When WizKids recently sent us a series of figures to review, we were pretty stoked to find the complete set of Wardlings in the mix. If you haven’t seen these figures, they’re worth paying attention to for a couple of reasons beyond being pre-painted. As we review them, we’re going to take a look at each one and what they bring to the table whether you’re playing Dungeons & Dragons, Pathfinder, or any other tabletop RPG.
As we look at the Boy Cleric and Winged Snake below, the basic tone for each of these is to give you a specific character type along with a companion pet if you so desire to have one. You don’t necessarily need to play the character this way because you managed to get a figure that matches what you’re doing, it’s simply an option that you can utilize or save for another time when you have a different character you’d like to have a pet for.
Each character and their creatures are super detailed, as you can see from this Girl Ranger and her Lynx. Everything on the armor and the hooded tunic is designed so that the character’s personality shines through the appearance and the choices they made to the wardrobe. The Lynx is made to look a little more ferocious than normal so that if they are used as a companion they have a bit of an edge to them, and if they’re an enemy they look a little more fierce and a force to be reconned with.
The figures are also designed so that if you get a wild hair about their design and you decide you wish to paint them in a new way, they’re not hard to change the style of. Looking over the Girl Rogue and her Badger, it wouldn’t take a lot of work to change the coloring of the outfit or even the hair of this figure to appear how you want them to.
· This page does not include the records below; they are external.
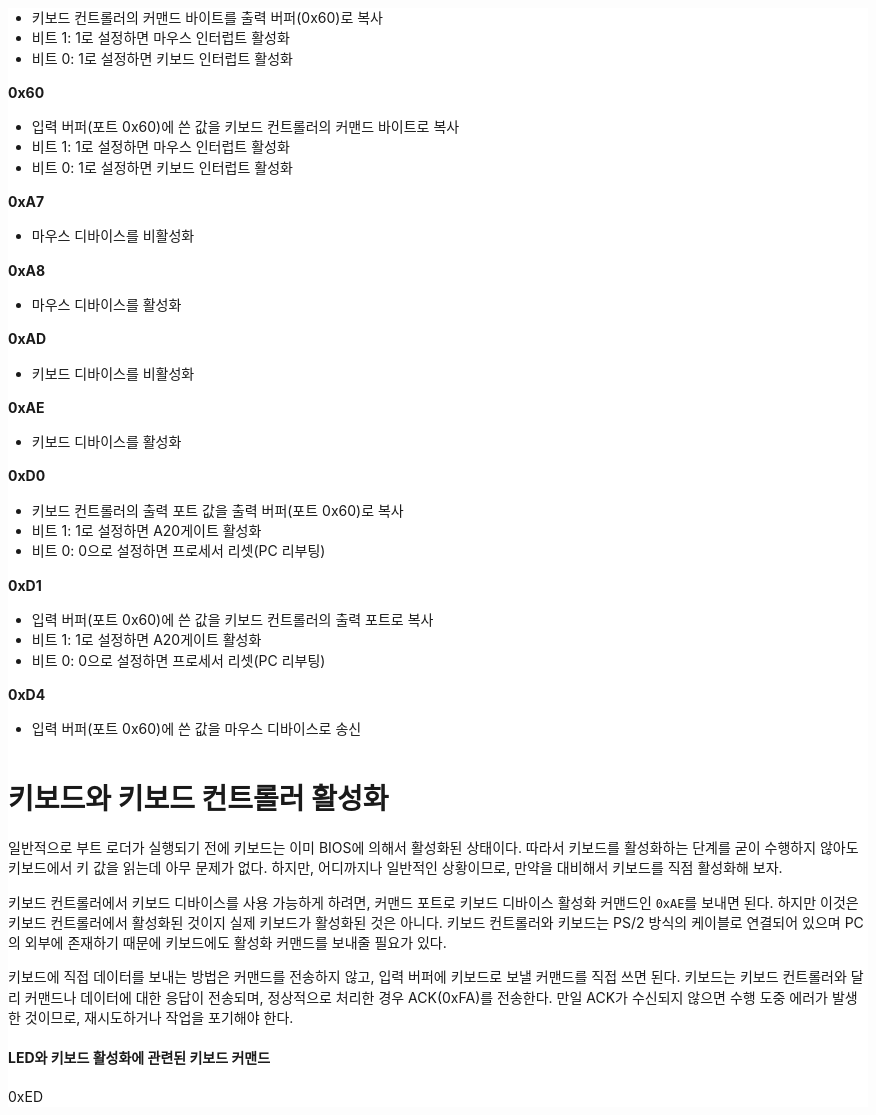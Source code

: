 - 키보드 컨트롤러의 커맨드 바이트를 출력 버퍼(0x60)로 복사
- 비트 1: 1로 설정하면 마우스 인터럽트 활성화
- 비트 0: 1로 설정하면 키보드 인터럽트 활성화

**0x60**

- 입력 버퍼(포트 0x60)에 쓴 값을 키보드 컨트롤러의 커맨드 바이트로 복사
- 비트 1: 1로 설정하면 마우스 인터럽트 활성화
- 비트 0: 1로 설정하면 키보드 인터럽트 활성화

**0xA7**

- 마우스 디바이스를 비활성화

**0xA8**

- 마우스 디바이스를 활성화

**0xAD**

- 키보드 디바이스를 비활성화

**0xAE**

- 키보드 디바이스를 활성화

**0xD0**

- 키보드 컨트롤러의 출력 포트 값을 출력 버퍼(포트 0x60)로 복사
- 비트 1: 1로 설정하면 A20게이트 활성화
- 비트 0: 0으로 설정하면 프로세서 리셋(PC 리부팅)

**0xD1**

- 입력 버퍼(포트 0x60)에 쓴 값을 키보드 컨트롤러의 출력 포트로 복사
- 비트 1: 1로 설정하면 A20게이트 활성화
- 비트 0: 0으로 설정하면 프로세서 리셋(PC 리부팅)

**0xD4**

- 입력 버퍼(포트 0x60)에 쓴 값을 마우스 디바이스로 송신

# 키보드와 키보드 컨트롤러 활성화

일반적으로 부트 로더가 실행되기 전에 키보드는 이미 BIOS에 의해서 활성화된 상태이다. 따라서 키보드를 활성화하는 단계를 굳이 수행하지 않아도 키보드에서 키 값을 읽는데 아무 문제가 없다.
하지만, 어디까지나 일반적인 상황이므로, 만약을 대비해서 키보드를 직점 활성화해 보자.

키보드 컨트롤러에서 키보드 디바이스를 사용 가능하게 하려면, 커맨드 포트로 키보드 디바이스 활성화 커맨드인 `0xAE`를 보내면 된다. 
하지만 이것은 키보드 컨트롤러에서 활성화된 것이지 실제 키보드가 활성화된 것은 아니다.
키보드 컨트롤러와 키보드는 PS/2 방식의 케이블로 연결되어 있으며 PC의 외부에 존재하기 때문에 키보드에도 활성화 커맨드를 보내줄 필요가 있다.

키보드에 직접 데이터를 보내는 방법은 커맨드를 전송하지 않고, 입력 버퍼에 키보드로 보낼 커맨드를 직접 쓰면 된다.
키보드는 키보드 컨트롤러와 달리 커맨드나 데이터에 대한 응답이 전송되며, 정상적으로 처리한 경우 ACK(0xFA)를 전송한다.
만일 ACK가 수신되지 않으면 수행 도중 에러가 발생한 것이므로, 재시도하거나 작업을 포기해야 한다.

#### LED와 키보드 활성화에 관련된 키보드 커맨드

0xED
The Boy Fighter and his Battle Dog below are also good examples of this as it wouldn’t take a ton of work to redesign how that armor looked and the specific colors associated with how they are presented. WizKids went out of their way to give you some figures that had personality if you were lacking the skills to paint, but also gave creative people the options to play with what they have if they feel the design wasn’t what they wanted.
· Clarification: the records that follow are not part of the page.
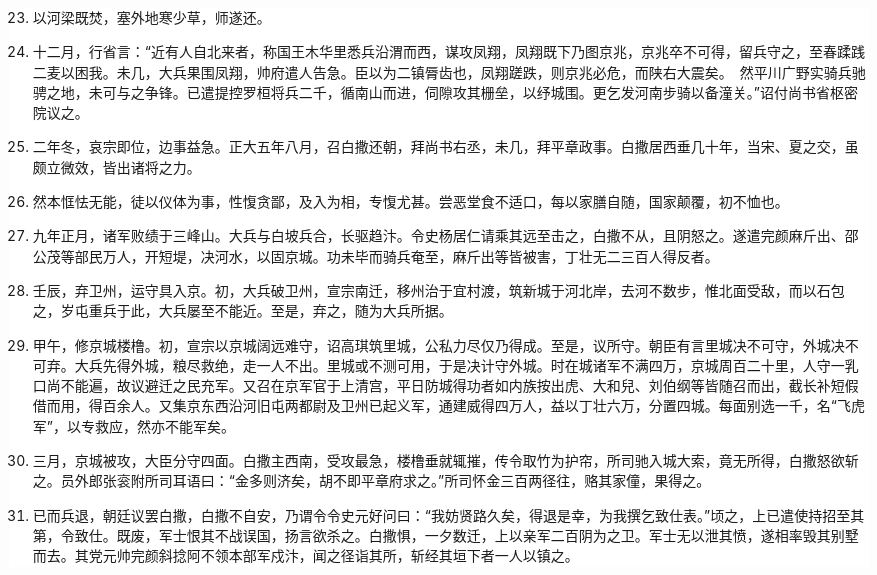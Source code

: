 23. <span id="列传第五十一-完颜赛不_白撒一名承裔_赤盏合喜完颜赛不，始祖弟保活里之后也。状貌魁伟，沉厚有大略。初补亲卫军，章宗时，选充护卫。明昌元年八月，由宿直将军为宁化州刺史。未几，迁武卫军副都指挥使。泰和二年，转胡里改路节度使。四年，升武卫军都指挥使，寻为殿前左副都点检。及平章仆散揆伐宋，为右翼都统。六年六月，宋将皇甫斌遣率步骑数万由确山、褒信分路侵蔡，闻郭倬、李爽之败，阻溱水不敢进。于是，揆遣赛不及副统尚厩局使蒲鲜万奴、深州刺史完颜达吉不等以骑七千往击之。会溱水涨，宋兵扼桥以拒，赛不等谋潜师夜出，达吉不以骑涉水出其右，万奴等出其左。赛不度其军毕渡，乃率副统阿鲁带以精兵直趋桥，宋兵不能遏，比明大溃。万奴以兵断真阳路，诸军追击至陈泽，斩首二万级，获战马杂畜千余。兵还，进爵一级，赐金币甚厚。-23"></span>
以河梁既焚，塞外地寒少草，师遂还。

24. <span id="列传第五十一-完颜赛不_白撒一名承裔_赤盏合喜完颜赛不，始祖弟保活里之后也。状貌魁伟，沉厚有大略。初补亲卫军，章宗时，选充护卫。明昌元年八月，由宿直将军为宁化州刺史。未几，迁武卫军副都指挥使。泰和二年，转胡里改路节度使。四年，升武卫军都指挥使，寻为殿前左副都点检。及平章仆散揆伐宋，为右翼都统。六年六月，宋将皇甫斌遣率步骑数万由确山、褒信分路侵蔡，闻郭倬、李爽之败，阻溱水不敢进。于是，揆遣赛不及副统尚厩局使蒲鲜万奴、深州刺史完颜达吉不等以骑七千往击之。会溱水涨，宋兵扼桥以拒，赛不等谋潜师夜出，达吉不以骑涉水出其右，万奴等出其左。赛不度其军毕渡，乃率副统阿鲁带以精兵直趋桥，宋兵不能遏，比明大溃。万奴以兵断真阳路，诸军追击至陈泽，斩首二万级，获战马杂畜千余。兵还，进爵一级，赐金币甚厚。-24"></span>
十二月，行省言：“近有人自北来者，称国王木华里悉兵沿渭而西，谋攻凤翔，凤翔既下乃图京兆，京兆卒不可得，留兵守之，至春蹂践二麦以困我。未几，大兵果围凤翔，帅府遣人告急。臣以为二镇脣齿也，凤翔蹉跌，则京兆必危，而陕右大震矣。　然平川广野实骑兵驰骋之地，未可与之争锋。已遣提控罗桓将兵二千，循南山而进，伺隙攻其栅垒，以纾城围。更乞发河南步骑以备潼关。”诏付尚书省枢密院议之。

25. <span id="列传第五十一-完颜赛不_白撒一名承裔_赤盏合喜完颜赛不，始祖弟保活里之后也。状貌魁伟，沉厚有大略。初补亲卫军，章宗时，选充护卫。明昌元年八月，由宿直将军为宁化州刺史。未几，迁武卫军副都指挥使。泰和二年，转胡里改路节度使。四年，升武卫军都指挥使，寻为殿前左副都点检。及平章仆散揆伐宋，为右翼都统。六年六月，宋将皇甫斌遣率步骑数万由确山、褒信分路侵蔡，闻郭倬、李爽之败，阻溱水不敢进。于是，揆遣赛不及副统尚厩局使蒲鲜万奴、深州刺史完颜达吉不等以骑七千往击之。会溱水涨，宋兵扼桥以拒，赛不等谋潜师夜出，达吉不以骑涉水出其右，万奴等出其左。赛不度其军毕渡，乃率副统阿鲁带以精兵直趋桥，宋兵不能遏，比明大溃。万奴以兵断真阳路，诸军追击至陈泽，斩首二万级，获战马杂畜千余。兵还，进爵一级，赐金币甚厚。-25"></span>
二年冬，哀宗即位，边事益急。正大五年八月，召白撒还朝，拜尚书右丞，未几，拜平章政事。白撒居西垂几十年，当宋、夏之交，虽颇立微效，皆出诸将之力。

26. <span id="列传第五十一-完颜赛不_白撒一名承裔_赤盏合喜完颜赛不，始祖弟保活里之后也。状貌魁伟，沉厚有大略。初补亲卫军，章宗时，选充护卫。明昌元年八月，由宿直将军为宁化州刺史。未几，迁武卫军副都指挥使。泰和二年，转胡里改路节度使。四年，升武卫军都指挥使，寻为殿前左副都点检。及平章仆散揆伐宋，为右翼都统。六年六月，宋将皇甫斌遣率步骑数万由确山、褒信分路侵蔡，闻郭倬、李爽之败，阻溱水不敢进。于是，揆遣赛不及副统尚厩局使蒲鲜万奴、深州刺史完颜达吉不等以骑七千往击之。会溱水涨，宋兵扼桥以拒，赛不等谋潜师夜出，达吉不以骑涉水出其右，万奴等出其左。赛不度其军毕渡，乃率副统阿鲁带以精兵直趋桥，宋兵不能遏，比明大溃。万奴以兵断真阳路，诸军追击至陈泽，斩首二万级，获战马杂畜千余。兵还，进爵一级，赐金币甚厚。-26"></span>
然本恇怯无能，徒以仪体为事，性愎贪鄙，及入为相，专愎尤甚。尝恶堂食不适口，每以家膳自随，国家颠覆，初不恤也。

27. <span id="列传第五十一-完颜赛不_白撒一名承裔_赤盏合喜完颜赛不，始祖弟保活里之后也。状貌魁伟，沉厚有大略。初补亲卫军，章宗时，选充护卫。明昌元年八月，由宿直将军为宁化州刺史。未几，迁武卫军副都指挥使。泰和二年，转胡里改路节度使。四年，升武卫军都指挥使，寻为殿前左副都点检。及平章仆散揆伐宋，为右翼都统。六年六月，宋将皇甫斌遣率步骑数万由确山、褒信分路侵蔡，闻郭倬、李爽之败，阻溱水不敢进。于是，揆遣赛不及副统尚厩局使蒲鲜万奴、深州刺史完颜达吉不等以骑七千往击之。会溱水涨，宋兵扼桥以拒，赛不等谋潜师夜出，达吉不以骑涉水出其右，万奴等出其左。赛不度其军毕渡，乃率副统阿鲁带以精兵直趋桥，宋兵不能遏，比明大溃。万奴以兵断真阳路，诸军追击至陈泽，斩首二万级，获战马杂畜千余。兵还，进爵一级，赐金币甚厚。-27"></span>
九年正月，诸军败绩于三峰山。大兵与白坡兵合，长驱趋汴。令史杨居仁请乘其远至击之，白撒不从，且阴怒之。遂遣完颜麻斤出、邵公茂等部民万人，开短堤，决河水，以固京城。功未毕而骑兵奄至，麻斤出等皆被害，丁壮无二三百人得反者。

28. <span id="列传第五十一-完颜赛不_白撒一名承裔_赤盏合喜完颜赛不，始祖弟保活里之后也。状貌魁伟，沉厚有大略。初补亲卫军，章宗时，选充护卫。明昌元年八月，由宿直将军为宁化州刺史。未几，迁武卫军副都指挥使。泰和二年，转胡里改路节度使。四年，升武卫军都指挥使，寻为殿前左副都点检。及平章仆散揆伐宋，为右翼都统。六年六月，宋将皇甫斌遣率步骑数万由确山、褒信分路侵蔡，闻郭倬、李爽之败，阻溱水不敢进。于是，揆遣赛不及副统尚厩局使蒲鲜万奴、深州刺史完颜达吉不等以骑七千往击之。会溱水涨，宋兵扼桥以拒，赛不等谋潜师夜出，达吉不以骑涉水出其右，万奴等出其左。赛不度其军毕渡，乃率副统阿鲁带以精兵直趋桥，宋兵不能遏，比明大溃。万奴以兵断真阳路，诸军追击至陈泽，斩首二万级，获战马杂畜千余。兵还，进爵一级，赐金币甚厚。-28"></span>
壬辰，弃卫州，运守具入京。初，大兵破卫州，宣宗南迁，移州治于宜村渡，筑新城于河北岸，去河不数步，惟北面受敌，而以石包之，岁屯重兵于此，大兵屡至不能近。至是，弃之，随为大兵所据。

29. <span id="列传第五十一-完颜赛不_白撒一名承裔_赤盏合喜完颜赛不，始祖弟保活里之后也。状貌魁伟，沉厚有大略。初补亲卫军，章宗时，选充护卫。明昌元年八月，由宿直将军为宁化州刺史。未几，迁武卫军副都指挥使。泰和二年，转胡里改路节度使。四年，升武卫军都指挥使，寻为殿前左副都点检。及平章仆散揆伐宋，为右翼都统。六年六月，宋将皇甫斌遣率步骑数万由确山、褒信分路侵蔡，闻郭倬、李爽之败，阻溱水不敢进。于是，揆遣赛不及副统尚厩局使蒲鲜万奴、深州刺史完颜达吉不等以骑七千往击之。会溱水涨，宋兵扼桥以拒，赛不等谋潜师夜出，达吉不以骑涉水出其右，万奴等出其左。赛不度其军毕渡，乃率副统阿鲁带以精兵直趋桥，宋兵不能遏，比明大溃。万奴以兵断真阳路，诸军追击至陈泽，斩首二万级，获战马杂畜千余。兵还，进爵一级，赐金币甚厚。-29"></span>
甲午，修京城楼橹。初，宣宗以京城阔远难守，诏高琪筑里城，公私力尽仅乃得成。至是，议所守。朝臣有言里城决不可守，外城决不可弃。大兵先得外城，粮尽救绝，走一人不出。里城或不测可用，于是决计守外城。时在城诸军不满四万，京城周百二十里，人守一乳口尚不能遍，故议避迁之民充军。又召在京军官于上清宫，平日防城得功者如内族按出虎、大和兒、刘伯纲等皆随召而出，截长补短假借而用，得百余人。又集京东西沿河旧屯两都尉及卫州已起义军，通建威得四万人，益以丁壮六万，分置四城。每面别选一千，名“飞虎军”，以专救应，然亦不能军矣。

30. <span id="列传第五十一-完颜赛不_白撒一名承裔_赤盏合喜完颜赛不，始祖弟保活里之后也。状貌魁伟，沉厚有大略。初补亲卫军，章宗时，选充护卫。明昌元年八月，由宿直将军为宁化州刺史。未几，迁武卫军副都指挥使。泰和二年，转胡里改路节度使。四年，升武卫军都指挥使，寻为殿前左副都点检。及平章仆散揆伐宋，为右翼都统。六年六月，宋将皇甫斌遣率步骑数万由确山、褒信分路侵蔡，闻郭倬、李爽之败，阻溱水不敢进。于是，揆遣赛不及副统尚厩局使蒲鲜万奴、深州刺史完颜达吉不等以骑七千往击之。会溱水涨，宋兵扼桥以拒，赛不等谋潜师夜出，达吉不以骑涉水出其右，万奴等出其左。赛不度其军毕渡，乃率副统阿鲁带以精兵直趋桥，宋兵不能遏，比明大溃。万奴以兵断真阳路，诸军追击至陈泽，斩首二万级，获战马杂畜千余。兵还，进爵一级，赐金币甚厚。-30"></span>
三月，京城被攻，大臣分守四面。白撒主西南，受攻最急，楼橹垂就辄摧，传令取竹为护帘，所司驰入城大索，竟无所得，白撒怒欲斩之。员外郎张衮附所司耳语曰：“金多则济矣，胡不即平章府求之。”所司怀金三百两径往，赂其家僮，果得之。

31. <span id="列传第五十一-完颜赛不_白撒一名承裔_赤盏合喜完颜赛不，始祖弟保活里之后也。状貌魁伟，沉厚有大略。初补亲卫军，章宗时，选充护卫。明昌元年八月，由宿直将军为宁化州刺史。未几，迁武卫军副都指挥使。泰和二年，转胡里改路节度使。四年，升武卫军都指挥使，寻为殿前左副都点检。及平章仆散揆伐宋，为右翼都统。六年六月，宋将皇甫斌遣率步骑数万由确山、褒信分路侵蔡，闻郭倬、李爽之败，阻溱水不敢进。于是，揆遣赛不及副统尚厩局使蒲鲜万奴、深州刺史完颜达吉不等以骑七千往击之。会溱水涨，宋兵扼桥以拒，赛不等谋潜师夜出，达吉不以骑涉水出其右，万奴等出其左。赛不度其军毕渡，乃率副统阿鲁带以精兵直趋桥，宋兵不能遏，比明大溃。万奴以兵断真阳路，诸军追击至陈泽，斩首二万级，获战马杂畜千余。兵还，进爵一级，赐金币甚厚。-31"></span>
已而兵退，朝廷议罢白撒，白撒不自安，乃谓令令史元好问曰：“我妨贤路久矣，得退是幸，为我撰乞致仕表。”顷之，上已遣使持招至其第，令致仕。既废，军士恨其不战误国，扬言欲杀之。白撒惧，一夕数迁，上以亲军二百阴为之卫。军士无以泄其愤，遂相率毁其别墅而去。其党元帅完颜斜捻阿不领本部军戍汴，闻之径诣其所，斩经其垣下者一人以镇之。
I also enjoyed how this set focused on diversity as far as human characters go. The Boy Druid with the Tree Companion beside him shows off the way the designs can be funky and a little playful with the class you choose and don’t necessarily all need to be dark and brooding in your mind and on the table. But the company also went out of their way to make three of these characters men and three of them women so you had options. Unlike some companies that make mostly male-designed figures and you have to change up int he way they’re created to pretend they’re women, the women characters here are front-and-center in some classic roles.
It was also cool to see that they didn’t just make all white characters. The Druid has a touch of grey as if they’re older or aged, the Ranger has a tan or brown complexion, and as you can see from the Girl Wizard with her Genie below, the Wizard is a black woman. That’s an awesome design that unless you specifically wanted to create that, a lot of players might night have thought to take their character in that direction. We could have grand discussions about breaking stereotypes in tabletop play, but the idea that the company made these characters this way is awesome because it presents a new way to approach how create characters and tell stories. I absolutely want to play as this wizard in a future game!
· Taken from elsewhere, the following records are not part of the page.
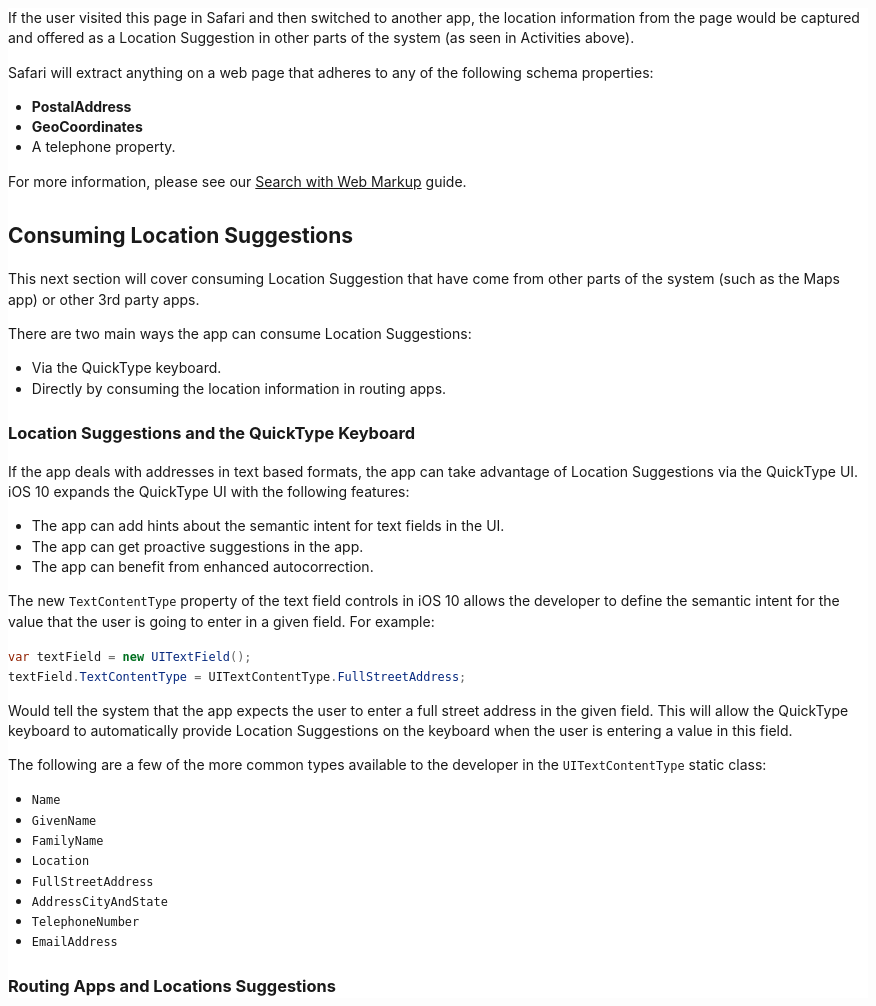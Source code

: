 If the user visited this page in Safari and then switched to another app, the location information from the page would be captured and offered as a Location Suggestion in other parts of the system (as seen in Activities above).

Safari will extract anything on a web page that adheres to any of the following schema properties:

- **PostalAddress**
- **GeoCoordinates**
- A telephone property.

For more information, please see our [Search with Web Markup](~/ios/platform/search/web-markup.md) guide.

## Consuming Location Suggestions

This next section will cover consuming Location Suggestion that have come from other parts of the system (such as the Maps app) or other 3rd party apps.

There are two main ways the app can consume Location Suggestions:

- Via the QuickType keyboard.
- Directly by consuming the location information in routing apps.

### Location Suggestions and the QuickType Keyboard

If the app deals with addresses in text based formats, the app can take advantage of Location Suggestions via the QuickType UI. iOS 10 expands the QuickType UI with the following features:

- The app can add hints about the semantic intent for text fields in the UI.
- The app can get proactive suggestions in the app.
- The app can benefit from enhanced autocorrection.

The new `TextContentType` property of the text field controls in iOS 10 allows the developer to define the semantic intent for the value that the user is going to enter in a given field. For example:

```csharp
var textField = new UITextField();
textField.TextContentType = UITextContentType.FullStreetAddress;
```

Would tell the system that the app expects the user to enter a full street address in the given field. This will allow the QuickType keyboard to automatically provide Location Suggestions on the keyboard when the user is entering a value in this field.

The following are a few of the more common types available to the developer in the `UITextContentType` static class:

* `Name`
* `GivenName`
* `FamilyName`
* `Location`
* `FullStreetAddress`
* `AddressCityAndState`
* `TelephoneNumber`
* `EmailAddress`

### Routing Apps and Locations Suggestions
Overall, the collection of Wardlings from WizKids is pretty well done. They all go for $8 a pop, which is pretty reasonable considering you’re getting two pre-painted figures in one. And as mentioned before, they could give you great ideas of different characters to build that you wouldn’t have considered before. We’re very happy with the way these were designed and came out, and would like to see more added to this collection down the road.